芸人の高学歴化はいまに始まったことではない。だがこれまでは、やはりM-1決勝に進んだ経験を持つメイプル超合金・カズレーザーのように、クイズなどお笑い以外の分野でその頭脳は生かされてきた。 一方、令和ロマンら新しい世代の大学お笑いサークル出身者たちは、頭脳を漫才そのもののブラッシュアップに向ける。「M-1で勝てるネタ」を分析して実践するのである。M-1という特別な大会を勝ち抜くための緻密な戦略が練られ、スキルが磨かれる。M-1は「研究」されるものになった。
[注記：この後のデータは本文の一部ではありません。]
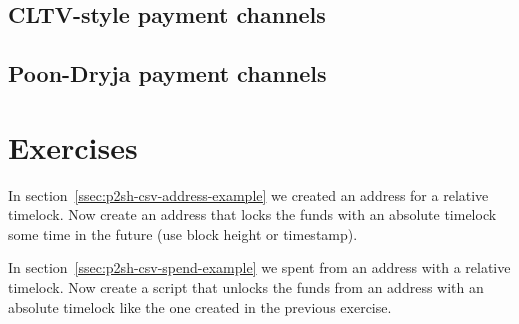 \subsection*{CLTV-style payment channels}


\subsection*{Poon-Dryja payment channels}




\section{Exercises}

\begin{exercise}
In section~\ref{ssec:p2sh-csv-address-example} we created an address for a relative timelock. Now create an address that locks the funds with an absolute timelock some time in the future (use block height or timestamp).
\end{exercise}

\begin{exercise}
In section~\ref{ssec:p2sh-csv-spend-example} we spent from an address with a relative timelock. Now create a script that unlocks the funds from an address with an absolute timelock like the one created in the previous exercise.
\end{exercise}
その意味では、M-1は受験に似てきたと言える。M-1ならではのルールや雰囲気に特化した作戦があることにいち早く気づき、準備に時間をかけたコンビが優位になる。 こうして、「受験エリート」がいるように「M-1エリート」が生まれつつあるのではないだろうか。もし今年、令和ロマンによる史上初の2連覇が達成されれば、「M-1エリート」の時代がいよいよ到来するのかもしれない。